Quand nous entrons dans de vieux appartements, nous voyons souvent accrochés aux murs des chromos représentant Jésus portant un agnelet dans ses bras ou d’autres douceurs du genre. Des versions modernes de la même veine existent aussi en quantité. Il est clair que l’image du doux Jésus que véhiculent ces représentations cadrent mal avec la parole que rapporte l’évangile de Matthieu : « Ne pensez pas que sois venu jeter la paix sur le monde : je ne suis pas venu jeter la paix, mais l’épée. » C’est la traduction littérale. L’évangéliste Luc atténue la dureté de l’expression en écrivant : je suis venu apporter la division. Mais à un autre endroit, il note une parole de Jésus tout à fait semblable : « Je suis venu jeter un feu sur la terre, et qu’ai-je à désirer, s’il est déjà allumé » ? Enfin, dans l’évangile de Thomas, un apocryphe, nous trouvons cette parole qui va dans le même sens : « Jésus dit : « Certainement les hommes pensent que je suis venu pour jeter une paix sur l’univers. Mais ils ne savent pas que je suis venu pour jeter sur terre des discordes, le feu, l’épée, la guerre… »
Il importe que nous comprenions et interprétions bien ces paroles, parce que nous touchons là à un sujet très sensible aujourd’hui, celui de la violence et de la guerre. Et plus particulièrement, nous nous heurtons à une accusation aussi fréquente que facile, selon laquelle ce sont les religions, et notamment le christianisme, qui seraient à l’origine de toutes les violences et de toutes les guerres du passé. Il n’est pas rare que nous entendions des gens qui se piquent de culture déclarer que toutes les religions monothéistes sont violentes par nature, au contraire des religions polythéistes, qui seraient tolérantes et paisibles. Quiconque a étudié de près l’histoire des sociétés sait qu’il s’agit là d’un mythe et pour le moins d’une simplification du problème. En tout cas, on n’améliore pas les choses en croyant trouver l’origine de la violence chez les autres, au lieu d’admettre que la violence est présente en chacun de nous ! Et en méconnaissant le fait que la religion est souvent instrumentalisée ou pervertie par la politique.
2. Paix et fausse paix
Comment donc comprendre cette parole de Jésus, si dérangeante : non pas la paix, mais l’épée ? D’abord, il faut nous souvenir que c’est bien la paix, c’est-à-dire le vrai bonheur et le salut pour les hommes, que Dieu a pris pour objectif selon l’Ancien et le Nouveau Testament. Ce dernier se présente comme la bonne nouvelle du salut, de la délivrance, de la réconciliation et propose à tous un chemin vers la vie, la vie éternelle.

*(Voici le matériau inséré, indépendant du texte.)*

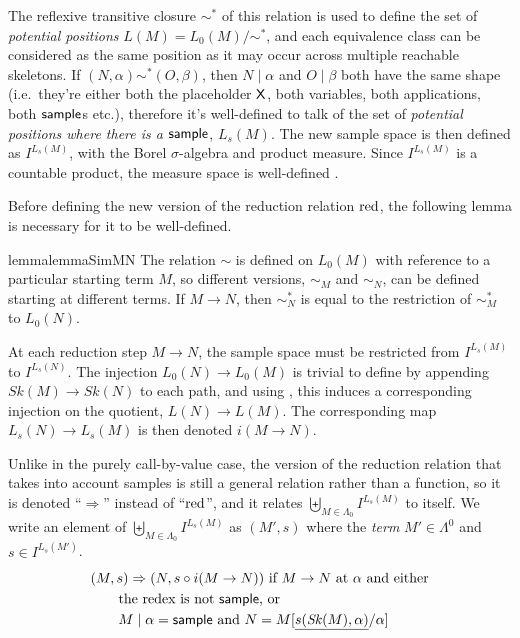 The reflexive transitive closure $\sim^*$ of this relation is used to define the set of \emph{potential positions} $L(M) = L_0(M) / \sim^*$, and each equivalence class can be considered as the same position as it may occur across multiple reachable skeletons. 
If $(N,\alpha) \sim^* (O,\beta)$, then $N \mid \alpha$ and $O \mid \beta$ both have the same shape (i.e.~they're either both the placeholder $\mathsf{X}$, both variables, both applications, both $\mathsf{sample}$s etc.), therefore it's well-defined to talk of the set of \emph{potential positions where there is a $\mathsf{sample}$}, $L_s(M)$.
The new sample space is then defined as $I^{L_s(M)}$, with the Borel $\sigma$-algebra and product measure.
Since $I^{L_s(M)}$ is a countable product, the measure space is well-defined \cite[Cor.~2.7.3]{AshDD00}.

\medskip
Before defining the new version of the reduction relation $\operatorname{red}$, the following lemma is necessary for it to be well-defined.

\begin{restatable}{lemma}{lemmaSimMN}
\label{lem:sim-M-N}
The relation $\sim$ is defined on $L_0(M)$ with reference to a particular starting term $M$, so different versions, $\sim_M$ and $\sim_N$, can be defined starting at different terms. If $M \to N$, then $\sim^*_N$ is equal to the restriction of $\sim^*_M$ to $L_0(N)$.
\end{restatable} 


At each reduction step $M \to N$, the sample space must be restricted from $I^{L_s(M)}$ to $I^{L_s(N)}$. 
The injection $L_0(N) \to L_0(M)$ is trivial to define by appending $\mathit{Sk}(M) \to \mathit{Sk}(N)$ to each path, and using , this induces a corresponding injection on the quotient, $L(N) \to L(M)$. 
The corresponding map $L_s(N) \to L_s(M)$ is then denoted $i(M \to N)$.

\begin{definition}
Unlike in the purely call-by-value case, the version of the reduction relation that takes into account samples is still a general relation rather than a function, so it is denoted ``$\Rightarrow$'' instead of ``$\operatorname{red}$'', and it relates $\biguplus_{M \in \Lambda_0} I^{L_s(M)}$ to itself.
We write an element of $\biguplus_{M \in \Lambda_0} I^{L_s(M)}$ as $(M', s)$ where the \emph{term} $M' \in \Lambda^0$ and $s \in  I^{L_s(M')}$.
\begin{align*}
& (M,s) \Rightarrow (N,s \circ i(M \to N)) \text{ if $M \to N$ at $\alpha$ and either} \\
& \qquad \text{the redex is not $\mathsf{sample}$, or} \\
& \qquad \text{$M \mid \alpha = \mathsf{sample}$ and $N = M[\underline{s(\mathit{Sk}(M),\alpha)}/\alpha]$}
\end{align*}
\end{definition}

Ceci dit, nous nous souvenons de l’objection des prophètes fustigeant la fausse paix, les fausses fidélités, les conduites hypocrites qui cachent la désobéissance à Dieu et l’injustice à l’égard du prochain. Il ne peut pas y avoir de paix sans remise en question, sans conversion. Ainsi, la mission de Jésus ne se conçoit pas sans un choc entre le Royaume de Dieu qu’il fait approcher et le monde. Ce choc a d’ailleurs été tellement fort que le monde en retentit encore aujourd’hui, même si les gens préfèrent entendre d’autres bruits. Ce choc a été tellement fort qu’il a produit d’abord la violente réaction de la croix, sur laquelle Jésus a été supplicié ; et il a continué à produire ses effets quand l’Église s’est constituée et s’est répandue dans le monde.
3. Une Parole tranchante
Les évangélistes interprètent la parole de Jésus sur l’épée par le fait des divisions que son message suscite. En effet, il exige une prise de conscience, une décision personnelle, un changement de vie qui a d’abord suscité des résistances et des oppositions à l’intérieur des structures alors solides et autoritaires des familles. Et les évangiles de citer le prophète Michée, décrivant ces conflits internes bien des siècles auparavant. Mais le conflit s’est élargi bien plus que ne pouvait l’imaginer les évangélistes, affectant bientôt les relations entre le judaïsme et l’Église, se traduisant par les persécutions contre les chrétiens dans l’empire romain, puis par le bouleversement progressif de toute la société de cet empire, gagné par la foi nouvelle.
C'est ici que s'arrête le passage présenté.